Chapter 112 - Sorry I'm late

Its left hand came across in a backhand sweep that it clearly didn't aim — just cleared its peripheral space the way you brush something off a surface — and caught Fatso directly. He left the ground and traveled a distance that made everyone watching do the math involuntarily before hitting the ruins of a collapsed building forty meters away.

The snow where he landed exploded outward.

"FATSO—" Zina's voice.

Movement in the rubble. Slow. Then Fatso's hand appeared on the edge of the broken wall. Then his face — cut above the eye, fresh blood running down the left side, the expression of a man who has been introduced to a new and unpleasant data point about the world.

He got up.

Picked up the bat.

Started walking back.

The creature watched him do it. The orange eyes tracked the whole journey — the getting up, the picking up, the walking — with something in them that shifted slightly. Not respect. Something adjacent to it that creatures like this probably didn't have a name for.

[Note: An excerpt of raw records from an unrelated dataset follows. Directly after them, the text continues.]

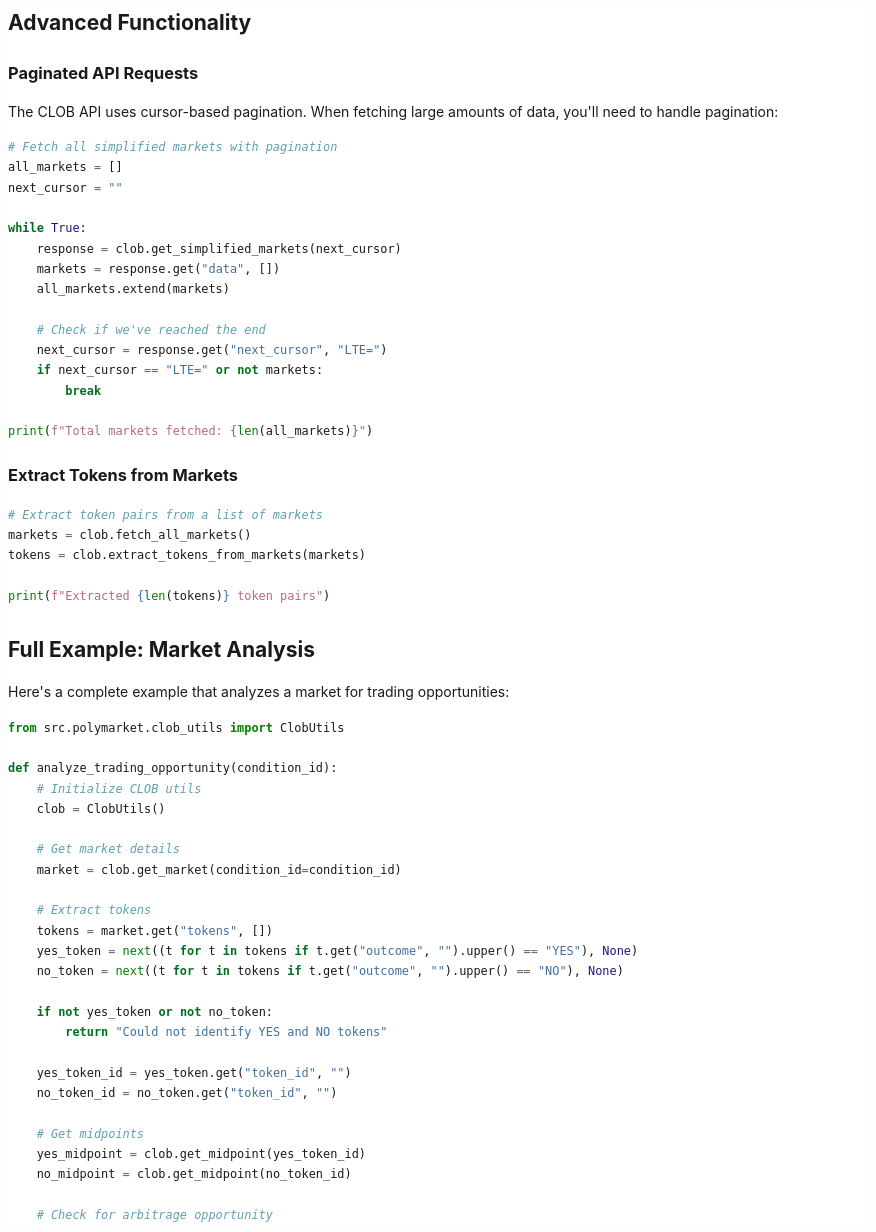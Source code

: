 ## Advanced Functionality

### Paginated API Requests

The CLOB API uses cursor-based pagination. When fetching large amounts of data, you'll need to handle pagination:

```python
# Fetch all simplified markets with pagination
all_markets = []
next_cursor = ""

while True:
    response = clob.get_simplified_markets(next_cursor)
    markets = response.get("data", [])
    all_markets.extend(markets)

    # Check if we've reached the end
    next_cursor = response.get("next_cursor", "LTE=")
    if next_cursor == "LTE=" or not markets:
        break

print(f"Total markets fetched: {len(all_markets)}")
```

### Extract Tokens from Markets

```python
# Extract token pairs from a list of markets
markets = clob.fetch_all_markets()
tokens = clob.extract_tokens_from_markets(markets)

print(f"Extracted {len(tokens)} token pairs")
```

## Full Example: Market Analysis

Here's a complete example that analyzes a market for trading opportunities:

```python
from src.polymarket.clob_utils import ClobUtils

def analyze_trading_opportunity(condition_id):
    # Initialize CLOB utils
    clob = ClobUtils()

    # Get market details
    market = clob.get_market(condition_id=condition_id)

    # Extract tokens
    tokens = market.get("tokens", [])
    yes_token = next((t for t in tokens if t.get("outcome", "").upper() == "YES"), None)
    no_token = next((t for t in tokens if t.get("outcome", "").upper() == "NO"), None)

    if not yes_token or not no_token:
        return "Could not identify YES and NO tokens"

    yes_token_id = yes_token.get("token_id", "")
    no_token_id = no_token.get("token_id", "")

    # Get midpoints
    yes_midpoint = clob.get_midpoint(yes_token_id)
    no_midpoint = clob.get_midpoint(no_token_id)

    # Check for arbitrage opportunity
```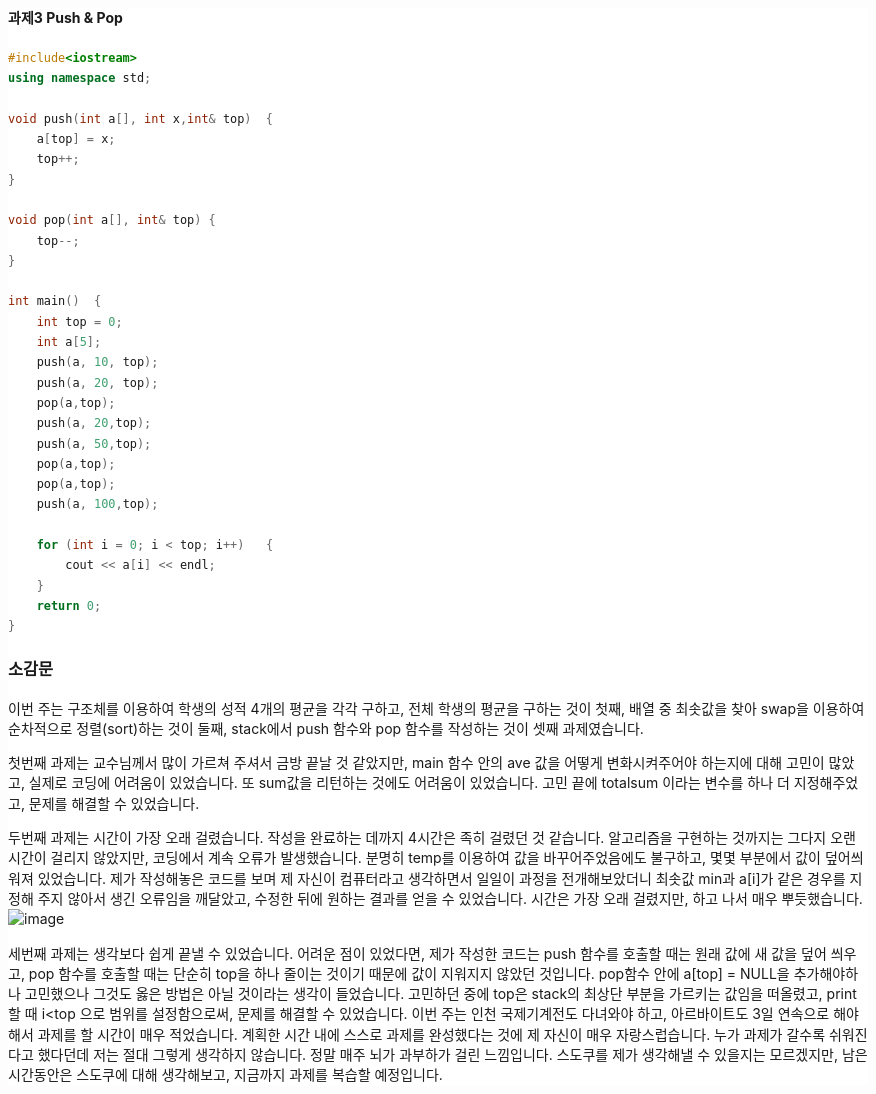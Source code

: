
 ```cpp
```

#### **과제3** Push & Pop

```cpp
#include<iostream>
using namespace std;

void push(int a[], int x,int& top)  {
	a[top] = x;
	top++;
}

void pop(int a[], int& top) {
	top--;
}

int main()  {
	int top = 0;
	int a[5];
	push(a, 10, top);
	push(a, 20, top);
	pop(a,top);
	push(a, 20,top);
	push(a, 50,top);
	pop(a,top);
	pop(a,top);
	push(a, 100,top);

	for (int i = 0; i < top; i++)   {
		cout << a[i] << endl;
	}
	return 0;
}

```

### 소감문

이번 주는 구조체를 이용하여 학생의 성적 4개의 평균을 각각 구하고, 전체 학생의 평균을 구하는 것이 첫째, 배열 중 최솟값을 찾아 swap을 이용하여 순차적으로 정렬(sort)하는 것이 둘째, stack에서 push 함수와 pop 함수를 작성하는 것이 셋째 과제였습니다.

첫번째 과제는 교수님께서 많이 가르쳐 주셔서 금방 끝날 것 같았지만, main 함수 안의 ave 값을 어떻게 변화시켜주어야 하는지에 대해 고민이 많았고, 실제로 코딩에 어려움이 있었습니다. 또 sum값을 리턴하는 것에도 어려움이 있었습니다. 고민 끝에 totalsum 이라는 변수를 하나 더 지정해주었고, 문제를 해결할 수 있었습니다.

두번째 과제는 시간이 가장 오래 걸렸습니다. 작성을 완료하는 데까지 4시간은 족히 걸렸던 것 같습니다. 알고리즘을 구현하는 것까지는 그다지 오랜 시간이 걸리지 않았지만, 코딩에서 계속 오류가 발생했습니다. 분명히 temp를 이용하여 값을 바꾸어주었음에도 불구하고, 몇몇 부분에서 값이 덮어씌워져 있었습니다. 제가 작성해놓은 코드를 보며 제 자신이 컴퓨터라고 생각하면서 일일이 과정을 전개해보았더니 최솟값 min과 a[i]가 같은 경우를 지정해 주지 않아서 생긴 오류임을 깨달았고, 수정한 뒤에 원하는 결과를 얻을 수 있었습니다. 시간은 가장 오래 걸렸지만, 하고 나서 매우 뿌듯했습니다.
![image](https://github.com/yeondori/yeondori.github.io/assets/93027942/f7e3e275-3daa-43a0-9b95-2826d1a12944)

세번째 과제는 생각보다 쉽게 끝낼 수 있었습니다. 어려운 점이 있었다면, 제가 작성한 코드는 push 함수를 호출할 때는 원래 값에 새 값을 덮어 씌우고, pop 함수를 호출할 때는 단순히 top을 하나 줄이는 것이기 때문에 값이 지워지지 않았던 것입니다. pop함수 안에 a[top] = NULL을 추가해야하나 고민했으나 그것도 옳은 방법은 아닐 것이라는 생각이 들었습니다. 고민하던 중에 top은 stack의 최상단 부분을 가르키는 값임을 떠올렸고, print할 때 i<top 으로 범위를 설정함으로써, 문제를 해결할 수 있었습니다.
이번 주는 인천 국제기계전도 다녀와야 하고, 아르바이트도 3일 연속으로 해야해서 과제를 할 시간이 매우 적었습니다. 계획한 시간 내에 스스로 과제를 완성했다는 것에 제 자신이 매우 자랑스럽습니다. 누가 과제가 갈수록 쉬워진다고 했다던데 저는 절대 그렇게 생각하지 않습니다. 정말 매주 뇌가 과부하가 걸린 느낌입니다. 스도쿠를 제가 생각해낼 수 있을지는 모르겠지만, 남은 시간동안은 스도쿠에 대해 생각해보고, 지금까지 과제를 복습할 예정입니다.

"You." It said to Fatso. "You're broken. Why do you come back?"

"Shut up." Fatso said. His voice came out steadier than his legs looked.

---

Judas hit it from behind with a full output energy slash while its attention was on Fatso.

The slash carved across the creature's back — scoring through the outer layer of magma, the deeper fire visible briefly in the gap before the surface sealed itself. The creature turned — faster than before, the intelligence of it updating its approach — and drove a fist at Judas that he deflected with the Fan Rotation Shield.

The deflection sent him back fifteen meters.

He landed, dug in, redirected the momentum. Came back immediately.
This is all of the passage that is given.